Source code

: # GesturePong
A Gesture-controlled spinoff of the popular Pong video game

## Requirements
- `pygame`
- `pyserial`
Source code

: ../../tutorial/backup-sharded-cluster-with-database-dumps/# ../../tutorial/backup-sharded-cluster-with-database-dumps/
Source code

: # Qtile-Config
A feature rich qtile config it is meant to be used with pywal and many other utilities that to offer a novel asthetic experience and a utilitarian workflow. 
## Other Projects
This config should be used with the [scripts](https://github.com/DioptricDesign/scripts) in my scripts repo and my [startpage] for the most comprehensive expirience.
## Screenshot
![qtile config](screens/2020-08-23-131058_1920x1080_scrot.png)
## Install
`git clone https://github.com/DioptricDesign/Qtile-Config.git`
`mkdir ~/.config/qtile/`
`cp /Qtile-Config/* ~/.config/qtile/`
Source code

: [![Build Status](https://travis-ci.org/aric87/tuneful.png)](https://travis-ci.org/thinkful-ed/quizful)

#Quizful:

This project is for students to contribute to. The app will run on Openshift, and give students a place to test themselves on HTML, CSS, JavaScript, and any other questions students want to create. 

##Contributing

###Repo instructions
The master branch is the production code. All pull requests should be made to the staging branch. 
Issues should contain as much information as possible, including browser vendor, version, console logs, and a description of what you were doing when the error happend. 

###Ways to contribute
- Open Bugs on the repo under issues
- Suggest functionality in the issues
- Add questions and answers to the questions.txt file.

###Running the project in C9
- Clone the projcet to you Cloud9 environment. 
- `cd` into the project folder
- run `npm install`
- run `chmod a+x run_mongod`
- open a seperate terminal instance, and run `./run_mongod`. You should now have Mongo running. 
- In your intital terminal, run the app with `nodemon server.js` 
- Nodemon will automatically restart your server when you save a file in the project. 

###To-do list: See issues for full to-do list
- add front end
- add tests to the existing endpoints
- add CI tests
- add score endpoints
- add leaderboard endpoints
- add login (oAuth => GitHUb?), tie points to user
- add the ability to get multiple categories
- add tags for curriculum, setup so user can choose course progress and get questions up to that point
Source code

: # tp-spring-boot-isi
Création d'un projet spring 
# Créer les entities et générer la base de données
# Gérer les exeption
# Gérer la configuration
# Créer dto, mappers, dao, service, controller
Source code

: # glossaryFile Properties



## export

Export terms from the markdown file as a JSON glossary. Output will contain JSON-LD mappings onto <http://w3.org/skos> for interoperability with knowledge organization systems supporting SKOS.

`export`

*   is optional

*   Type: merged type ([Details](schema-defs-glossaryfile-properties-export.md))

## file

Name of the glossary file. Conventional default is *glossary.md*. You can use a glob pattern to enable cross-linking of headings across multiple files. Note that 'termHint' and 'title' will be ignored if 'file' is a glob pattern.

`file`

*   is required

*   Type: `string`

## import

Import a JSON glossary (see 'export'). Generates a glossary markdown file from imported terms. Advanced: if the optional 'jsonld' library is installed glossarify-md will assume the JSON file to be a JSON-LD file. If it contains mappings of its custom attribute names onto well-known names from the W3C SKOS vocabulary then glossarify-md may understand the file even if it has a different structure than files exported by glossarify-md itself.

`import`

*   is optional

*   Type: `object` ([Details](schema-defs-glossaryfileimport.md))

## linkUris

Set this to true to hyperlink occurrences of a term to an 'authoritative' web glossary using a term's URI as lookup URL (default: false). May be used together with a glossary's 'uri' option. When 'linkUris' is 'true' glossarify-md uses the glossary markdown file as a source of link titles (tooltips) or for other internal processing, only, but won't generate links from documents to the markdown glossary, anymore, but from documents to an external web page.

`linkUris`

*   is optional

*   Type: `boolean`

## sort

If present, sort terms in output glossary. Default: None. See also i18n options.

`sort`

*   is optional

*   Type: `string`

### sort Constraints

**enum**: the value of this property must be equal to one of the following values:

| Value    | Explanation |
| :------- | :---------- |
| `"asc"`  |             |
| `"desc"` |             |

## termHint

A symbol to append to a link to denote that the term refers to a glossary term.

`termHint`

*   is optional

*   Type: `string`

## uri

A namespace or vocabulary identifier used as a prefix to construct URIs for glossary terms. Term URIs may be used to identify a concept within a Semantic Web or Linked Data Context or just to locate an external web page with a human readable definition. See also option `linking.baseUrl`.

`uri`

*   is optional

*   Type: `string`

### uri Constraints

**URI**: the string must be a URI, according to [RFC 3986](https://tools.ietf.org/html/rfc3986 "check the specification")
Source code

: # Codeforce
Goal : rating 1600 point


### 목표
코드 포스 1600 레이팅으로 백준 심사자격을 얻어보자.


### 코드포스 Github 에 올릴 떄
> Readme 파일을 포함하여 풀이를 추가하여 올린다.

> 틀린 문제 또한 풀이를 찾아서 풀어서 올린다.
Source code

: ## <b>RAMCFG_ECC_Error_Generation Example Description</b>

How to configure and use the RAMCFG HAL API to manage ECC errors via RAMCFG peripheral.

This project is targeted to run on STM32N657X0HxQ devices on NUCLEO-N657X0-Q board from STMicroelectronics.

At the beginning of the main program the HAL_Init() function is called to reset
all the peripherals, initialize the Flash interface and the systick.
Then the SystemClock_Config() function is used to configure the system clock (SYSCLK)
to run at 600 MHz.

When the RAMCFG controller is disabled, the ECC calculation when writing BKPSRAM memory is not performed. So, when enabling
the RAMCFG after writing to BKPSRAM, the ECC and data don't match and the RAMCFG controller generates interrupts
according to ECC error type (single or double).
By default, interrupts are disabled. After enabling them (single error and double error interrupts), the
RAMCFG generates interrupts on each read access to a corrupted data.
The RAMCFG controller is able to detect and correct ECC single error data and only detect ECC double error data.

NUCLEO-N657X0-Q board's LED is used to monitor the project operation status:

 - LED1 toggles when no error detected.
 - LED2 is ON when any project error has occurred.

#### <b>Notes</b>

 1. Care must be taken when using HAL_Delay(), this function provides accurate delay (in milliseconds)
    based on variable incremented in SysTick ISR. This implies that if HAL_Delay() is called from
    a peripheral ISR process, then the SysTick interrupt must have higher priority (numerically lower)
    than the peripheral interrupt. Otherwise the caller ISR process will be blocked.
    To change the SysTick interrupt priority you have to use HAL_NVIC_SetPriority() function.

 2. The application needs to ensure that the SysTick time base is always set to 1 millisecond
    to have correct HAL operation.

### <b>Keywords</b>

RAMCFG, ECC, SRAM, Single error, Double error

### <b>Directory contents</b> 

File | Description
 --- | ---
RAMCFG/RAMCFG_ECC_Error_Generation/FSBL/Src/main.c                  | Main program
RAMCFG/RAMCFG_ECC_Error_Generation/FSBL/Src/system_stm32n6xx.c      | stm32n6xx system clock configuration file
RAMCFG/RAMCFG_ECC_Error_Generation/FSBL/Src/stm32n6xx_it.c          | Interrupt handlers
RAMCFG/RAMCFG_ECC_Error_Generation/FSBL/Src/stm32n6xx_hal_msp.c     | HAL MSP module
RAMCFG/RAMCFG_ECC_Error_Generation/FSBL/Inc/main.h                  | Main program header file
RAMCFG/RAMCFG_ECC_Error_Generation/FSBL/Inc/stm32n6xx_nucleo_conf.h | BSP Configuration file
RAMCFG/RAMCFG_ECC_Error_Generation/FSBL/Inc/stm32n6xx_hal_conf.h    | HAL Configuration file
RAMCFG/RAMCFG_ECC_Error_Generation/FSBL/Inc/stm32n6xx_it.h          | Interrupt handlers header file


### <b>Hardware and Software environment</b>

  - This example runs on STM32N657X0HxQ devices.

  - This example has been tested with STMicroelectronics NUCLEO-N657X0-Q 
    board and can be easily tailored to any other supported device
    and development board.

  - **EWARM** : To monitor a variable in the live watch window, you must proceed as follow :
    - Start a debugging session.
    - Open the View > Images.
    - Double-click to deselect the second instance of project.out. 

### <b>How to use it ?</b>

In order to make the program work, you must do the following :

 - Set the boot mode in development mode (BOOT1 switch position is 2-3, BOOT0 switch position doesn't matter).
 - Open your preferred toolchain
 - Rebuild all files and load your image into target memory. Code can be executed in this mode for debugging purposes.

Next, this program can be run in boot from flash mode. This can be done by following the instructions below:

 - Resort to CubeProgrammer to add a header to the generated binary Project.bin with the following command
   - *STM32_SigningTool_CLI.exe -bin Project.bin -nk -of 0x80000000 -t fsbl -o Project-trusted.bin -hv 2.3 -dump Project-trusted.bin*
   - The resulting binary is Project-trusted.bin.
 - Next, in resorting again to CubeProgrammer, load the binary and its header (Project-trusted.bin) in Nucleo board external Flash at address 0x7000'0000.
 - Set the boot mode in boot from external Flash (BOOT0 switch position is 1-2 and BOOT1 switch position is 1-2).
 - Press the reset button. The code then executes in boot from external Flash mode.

+++++

## EXERCISE
Filter on the word "writing": copy each matching line from the entries above.

## ANSWER SECTION
When the RAMCFG controller is disabled, the ECC calculation when writing BKPSRAM memory is not performed. So, when enabling
the RAMCFG after writing to BKPSRAM, the ECC and data don't match and the RAMCFG controller generates interrupts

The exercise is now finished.